Statistical analysis. To model longitudinal changes of PON1 enzyme activity, we used generalized estimating equations (GEEs) with an exchangeable correlation structure because we had repeated measures on individual subjects. This method is often advantageous in longitudinal models because inferences based on robust estimators are less dependent on the assumption that the data are normally distributed (Hox 2002). Correlations of measurements on individuals at various ages were similar. We created separate models for each of the three outcomes, AREase, CPOase, and POase activity. Independent variables in the model included age (years), PON1 genotype (either PON1192 or PON1-108), and an inter-action term between age and PON1 genotype (age × PON1192 or age × PON1-108). Because the number of specimens collected at 1 year of age was much smaller than at other time points, we also ran GEE models without this time point. However, because results did not change significantly, we show only the GEE models using all time points.
We previously established that storage duration can affect PON1 activity, particularly in specimens that had been stored for > 2 years (Huen et al. 2009). PON1 activity decreased on average by 17.1%, 39.4%, and 37.6% for AREase, CPOase, and POase, respectively after 5 years of storage (p < 0.001 for all three assays). This decline of PON1 enzymatic activity over time has also been reported in other studies (Brackley et al. 1983; Stenzel et al. 2007). In this study, specimens collected at earlier ages were sometimes stored for > 2 years, so age and storage duration were inversely correlated with each other (Pearson’s correlation coefficient r = 0.986). To estimate the effects of age while taking into account the potential effects of storage duration, we generated a storage duration correction factor using pilot data from a previous study (Huen et al. 2009). Briefly, parallel aliquots of specimens from 95 subjects were assayed after 2 years and 7 years of storage at −80°C. Measured AREase, CPOase, and POase activities were significantly lower after 7 years of storage compared with 2 years of storage. Using these data, we constructed linear models to predict the percent change in PON1 activity as a function of years of storage duration and storage duration × assay temperature. The models including an interaction between storage duration and assay temperature had the lowest Akaike Information Criterion and were thus selected to be used to determine the correction factors. The intercept was constrained to equal zero. We then used the resultant coefficients from these models as correction factors to predict the PON1 activity (AREase, CPOase, POase) at a storage time of zero years, and used the storage duration–corrected PON1 activity measures in subsequent GEE models to determine the effects of age on PON1 activity as described above.

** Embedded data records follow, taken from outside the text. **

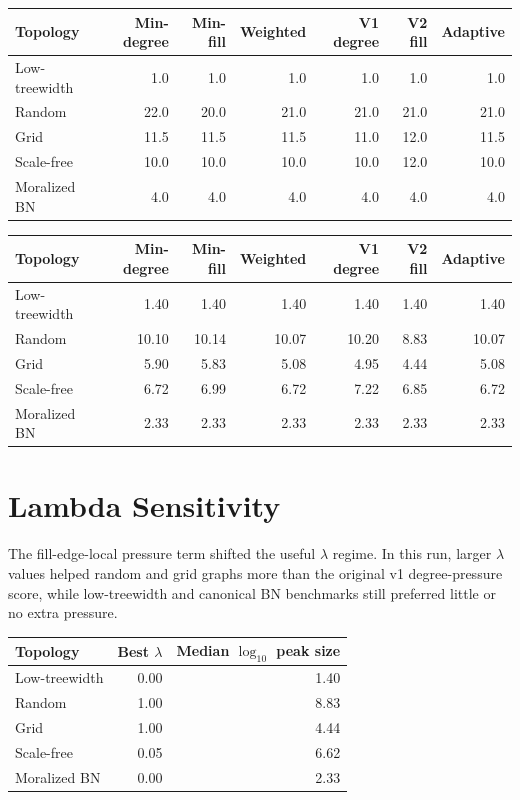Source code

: \documentclass[10pt]{article}
\begin{document}
\begin{center}
{\small
\begin{tabular}{lrrrrrr}
\toprule
\textbf{Topology} & \textbf{Min-degree} & \textbf{Min-fill} & \textbf{Weighted} & \textbf{V1 degree} & \textbf{V2 fill} & \textbf{Adaptive} \\
\midrule
Low-treewidth & 1.0 & 1.0 & 1.0 & 1.0 & 1.0 & 1.0 \\
Random & 22.0 & 20.0 & 21.0 & 21.0 & 21.0 & 21.0 \\
Grid & 11.5 & 11.5 & 11.5 & 11.0 & 12.0 & 11.5 \\
Scale-free & 10.0 & 10.0 & 10.0 & 10.0 & 12.0 & 10.0 \\
Moralized BN & 4.0 & 4.0 & 4.0 & 4.0 & 4.0 & 4.0 \\
\bottomrule
\end{tabular}
}
\end{center}

\begin{center}
{\small
\begin{tabular}{lrrrrrr}
\toprule
\textbf{Topology} & \textbf{Min-degree} & \textbf{Min-fill} & \textbf{Weighted} & \textbf{V1 degree} & \textbf{V2 fill} & \textbf{Adaptive} \\
\midrule
Low-treewidth & 1.40 & 1.40 & 1.40 & 1.40 & 1.40 & 1.40 \\
Random & 10.10 & 10.14 & 10.07 & 10.20 & 8.83 & 10.07 \\
Grid & 5.90 & 5.83 & 5.08 & 4.95 & 4.44 & 5.08 \\
Scale-free & 6.72 & 6.99 & 6.72 & 7.22 & 6.85 & 6.72 \\
Moralized BN & 2.33 & 2.33 & 2.33 & 2.33 & 2.33 & 2.33 \\
\bottomrule
\end{tabular}
}
\end{center}

\section*{Lambda Sensitivity}
The fill-edge-local pressure term shifted the useful $\lambda$ regime. In this run, larger $\lambda$ values helped random and grid graphs more than the original v1 degree-pressure score, while low-treewidth and canonical BN benchmarks still preferred little or no extra pressure.

\begin{center}
{\small
\begin{tabular}{lrr}
\toprule
\textbf{Topology} & \textbf{Best $\lambda$} & \textbf{Median $\log_{10}$ peak size} \\
\midrule
Low-treewidth & 0.00 & 1.40 \\
Random & 1.00 & 8.83 \\
Grid & 1.00 & 4.44 \\
Scale-free & 0.05 & 6.62 \\
Moralized BN & 0.00 & 2.33 \\
\bottomrule
\end{tabular}
}
\end{center}
\end{document}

Because we could not completely eliminate the residual confounding by storage duration in our GEE models, we conducted additional analyses to provide evidence that the association between age and PON1 substrate-specific measures is not attributable solely to the strong correlation of age with storage duration. We performed a likelihood ratio test comparing a full model, including terms for age, storage, PON1 genotype, and the interaction between age and genotype, with a restricted model without the age terms. It indicated that age should be retained in the model and that the fit of the full model was significantly better (p < 0.0001). Additionally, because the correlation between age and storage duration was considerably weaker within shorter time intervals (r = −0.3 between 1- and 2-year-olds and r = −0.93 between 5- and 7-year-olds), we also ran GEE models including a term for duration of storage in data sets restricted a) only to 1- and 2-year-olds and b) only to 5- and 7-year-olds. In the models for 1- and 2-year-olds, an interaction term for PON1 genotype and age was not included because there was not sufficient power with the limited sample size.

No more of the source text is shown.